I'm reading about Prokhorov metric, i.e.,
Let $(X, d)$ be a metric space and $\mathcal{P} :=\mathcal{P}(X)$ the set all Borel probability measures on $X$. Let $$ d_{P}(\mu, \nu) := \inf \left\{ \alpha>0 \,\middle\vert\, \begin{align*} \mu(A) \leq \nu\left(A_{\alpha}\right)+\alpha \\ \nu(A) \leq \mu \left(A_{\alpha}\right)+\alpha \end{align*} \quad \forall A \in \mathcal{B}(X) \right\} \quad \forall \mu, \nu \in \mathcal{P}, $$ where $A_{\alpha} := \{x \mid d(x, A)<\alpha\}$ and $d(x, A)=\inf \{d(x, a) \mid a \in A\}$.
Below is the proof that $d_P$ is indeed a metric.
Any $\alpha \geq 1$ is in the set of the defining formula of $d_{P}$, so the infimum is well defined.
Clearly, $d_{P}(\mu, \nu) \geq 0$ and $d_{P}(\mu, \nu)=d_{P}(\nu, \mu)$ for all $\mu, \nu \in \mathcal{P}$.

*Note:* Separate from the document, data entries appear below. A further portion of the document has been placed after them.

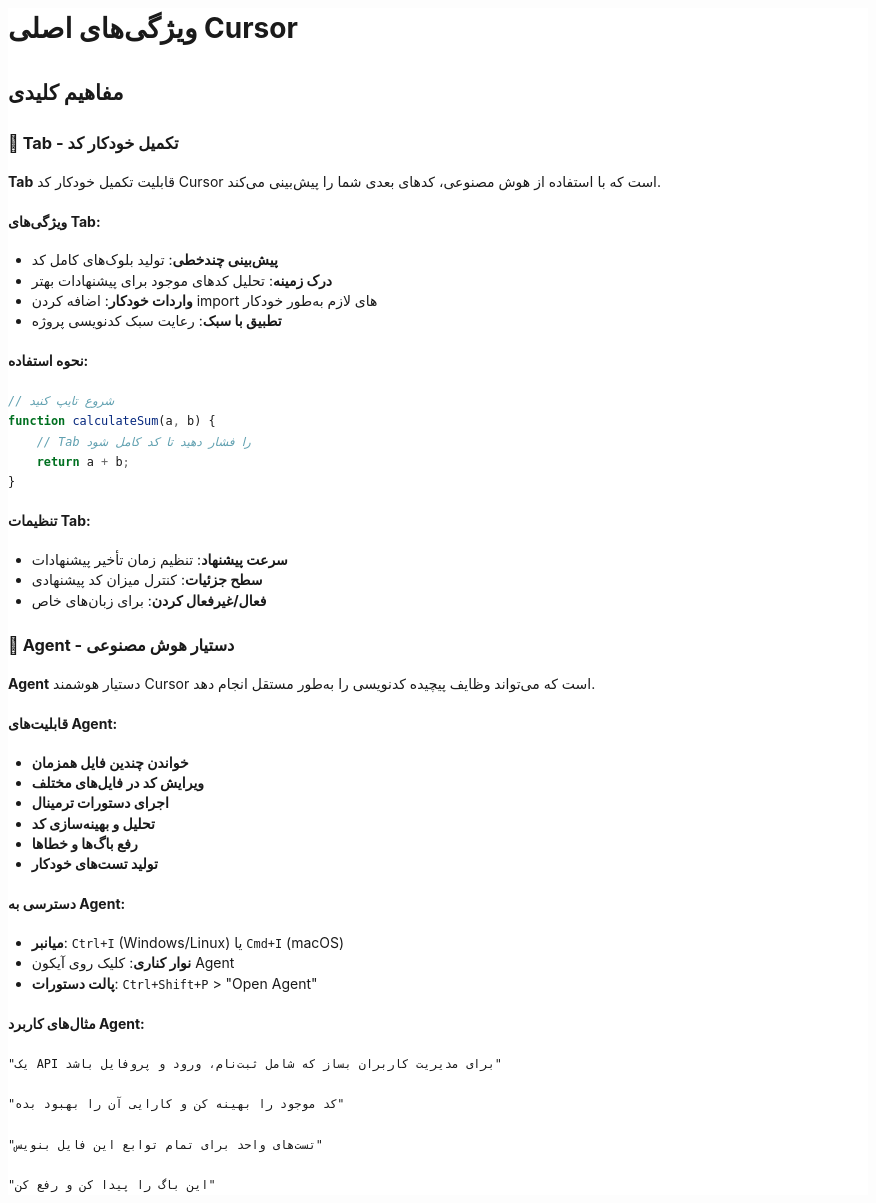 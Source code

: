 # ویژگی‌های اصلی Cursor

## مفاهیم کلیدی

### 🔄 **Tab - تکمیل خودکار کد**

**Tab** قابلیت تکمیل خودکار کد Cursor است که با استفاده از هوش مصنوعی، کدهای بعدی شما را پیش‌بینی می‌کند.

#### ویژگی‌های Tab:
- **پیش‌بینی چندخطی**: تولید بلوک‌های کامل کد
- **درک زمینه**: تحلیل کدهای موجود برای پیشنهادات بهتر
- **واردات خودکار**: اضافه کردن import های لازم به‌طور خودکار
- **تطبیق با سبک**: رعایت سبک کدنویسی پروژه

#### نحوه استفاده:
```javascript
// شروع تایپ کنید
function calculateSum(a, b) {
    // Tab را فشار دهید تا کد کامل شود
    return a + b;
}
```

#### تنظیمات Tab:
- **سرعت پیشنهاد**: تنظیم زمان تأخیر پیشنهادات
- **سطح جزئیات**: کنترل میزان کد پیشنهادی
- **فعال/غیرفعال کردن**: برای زبان‌های خاص

### 🤖 **Agent - دستیار هوش مصنوعی**

**Agent** دستیار هوشمند Cursor است که می‌تواند وظایف پیچیده کدنویسی را به‌طور مستقل انجام دهد.

#### قابلیت‌های Agent:
- **خواندن چندین فایل همزمان**
- **ویرایش کد در فایل‌های مختلف**
- **اجرای دستورات ترمینال**
- **تحلیل و بهینه‌سازی کد**
- **رفع باگ‌ها و خطاها**
- **تولید تست‌های خودکار**

#### دسترسی به Agent:
- **میانبر**: `Ctrl+I` (Windows/Linux) یا `Cmd+I` (macOS)
- **نوار کناری**: کلیک روی آیکون Agent
- **پالت دستورات**: `Ctrl+Shift+P` > "Open Agent"

#### مثال‌های کاربرد Agent:
```text
"یک API برای مدیریت کاربران بساز که شامل ثبت‌نام، ورود و پروفایل باشد"

"کد موجود را بهینه کن و کارایی آن را بهبود بده"

"تست‌های واحد برای تمام توابع این فایل بنویس"

"این باگ را پیدا کن و رفع کن"
```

Let $\mu \in \mathcal{P}$. For every $A \in \mathcal{B}(X)$ and $\alpha>0$, $A \subseteq A_{\alpha}$, so $\mu(A) \leq \mu\left(A_{\alpha}\right)+\alpha$. Hence $d_{P}(\mu, \mu) \leq \alpha$ and thus $d_{P}(\mu, \mu)=0$.
If $d_{P}(\mu, \nu)=0$, then there is a sequence $\alpha_{n} \downarrow 0$ such that $\mu(A) \leq \nu\left(A_{\alpha_{n}}\right)+\alpha_{n}$ and $\nu(A) \leq \mu\left(A_{\alpha_{n}}\right)+\alpha_{n}$ for all $n$. As $\bar{A}=\bigcap_{n} A_{\alpha_{n}}$, it follows that $\mu(A) \leq \nu(\bar{A})$ and $\nu(A) \leq \mu(\bar{A})$. In particular, $\mu(A)=\nu(A)$ for all closed sets $A$ and therefore $\mu=\nu$ by inner regularity.
The triangle inequality is proved here.
It seems to me this metric can be extended to all finite non-negative Borel measures. For the defining formula of $d_P$ to be well-defined, we just replace $\alpha \ge 1$ by $\alpha = \max \{\mu(X), \nu(X)\}$.
Could you confirm if my observation is correct?